La pêche artisanale fournit directement les marchés locaux et les restaurants, limitant ainsi l’empreinte carbone liée au transport des produits de la mer. En prime, elle génère des emplois locaux et perpétue des savoir-faire souvent transmis de génération en génération.

Côté environnemental, cette pêche est beaucoup moins invasive. Elle limite les prises accessoires (les poissons non ciblés rejetés en mer), évite de racler les fonds marins et contribue à préserver la biodiversité. En bref, elle s’inscrit dans une démarche plus durable et respectueuse de l’écosystème marin.

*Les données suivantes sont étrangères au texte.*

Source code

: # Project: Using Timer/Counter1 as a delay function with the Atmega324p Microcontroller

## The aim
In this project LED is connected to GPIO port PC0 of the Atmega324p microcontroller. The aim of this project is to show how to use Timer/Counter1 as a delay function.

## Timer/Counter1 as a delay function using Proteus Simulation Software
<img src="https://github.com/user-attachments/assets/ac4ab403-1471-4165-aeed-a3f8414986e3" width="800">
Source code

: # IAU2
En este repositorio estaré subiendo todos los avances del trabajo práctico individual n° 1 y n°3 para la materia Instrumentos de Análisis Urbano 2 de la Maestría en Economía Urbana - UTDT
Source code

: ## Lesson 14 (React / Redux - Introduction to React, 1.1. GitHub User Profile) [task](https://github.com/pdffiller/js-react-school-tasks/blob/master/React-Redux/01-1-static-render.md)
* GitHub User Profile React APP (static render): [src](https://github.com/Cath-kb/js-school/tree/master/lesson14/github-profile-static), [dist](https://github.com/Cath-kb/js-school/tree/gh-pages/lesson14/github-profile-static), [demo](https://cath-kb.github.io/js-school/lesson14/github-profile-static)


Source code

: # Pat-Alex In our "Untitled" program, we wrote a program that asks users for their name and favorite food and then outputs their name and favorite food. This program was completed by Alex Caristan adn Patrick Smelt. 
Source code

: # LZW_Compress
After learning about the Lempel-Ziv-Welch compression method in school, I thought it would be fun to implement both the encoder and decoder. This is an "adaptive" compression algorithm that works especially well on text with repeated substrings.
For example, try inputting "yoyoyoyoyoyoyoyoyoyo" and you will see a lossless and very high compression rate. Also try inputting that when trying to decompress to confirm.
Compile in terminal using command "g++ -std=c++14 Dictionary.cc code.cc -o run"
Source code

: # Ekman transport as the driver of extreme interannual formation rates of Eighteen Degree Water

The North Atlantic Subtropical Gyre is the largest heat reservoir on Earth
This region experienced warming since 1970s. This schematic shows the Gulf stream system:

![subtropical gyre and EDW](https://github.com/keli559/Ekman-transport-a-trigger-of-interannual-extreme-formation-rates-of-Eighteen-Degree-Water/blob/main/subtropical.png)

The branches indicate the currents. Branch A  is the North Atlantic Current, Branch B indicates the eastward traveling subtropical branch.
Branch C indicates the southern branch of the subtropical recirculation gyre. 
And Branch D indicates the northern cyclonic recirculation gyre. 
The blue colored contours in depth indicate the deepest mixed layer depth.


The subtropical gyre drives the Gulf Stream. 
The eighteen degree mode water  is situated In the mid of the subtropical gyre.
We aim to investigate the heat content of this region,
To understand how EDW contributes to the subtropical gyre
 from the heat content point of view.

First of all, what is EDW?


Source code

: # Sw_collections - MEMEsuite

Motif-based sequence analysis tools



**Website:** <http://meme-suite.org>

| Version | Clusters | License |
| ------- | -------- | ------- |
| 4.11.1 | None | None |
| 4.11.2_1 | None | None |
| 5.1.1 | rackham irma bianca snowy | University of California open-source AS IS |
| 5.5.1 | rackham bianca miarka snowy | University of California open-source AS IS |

Le comble ? La pêche artisanale produit autant de captures pour la consommation humaine que la pêche industrielle en utilisant un huitième du carburant brûlé par la grande pêche⁵.

À l’opposé, la pêche industrielle fonctionne comme une véritable industrie de masse. Ici, l’objectif est d’optimiser les rendements en capturant un maximum de poissons en un minimum de temps. Pour cela, elle s’appuie sur de gigantesques navires-usines capables de rester en mer plusieurs semaines, voire plusieurs mois, et d’exploiter des zones éloignées de leur port d’attache.

Cette pêche de masse entraîne son (gros) lot de problèmes environnementaux : surpêche, destruction des habitats marins, capture d’espèces menacées et rejet en mer de tonnes de poissons non commercialisables.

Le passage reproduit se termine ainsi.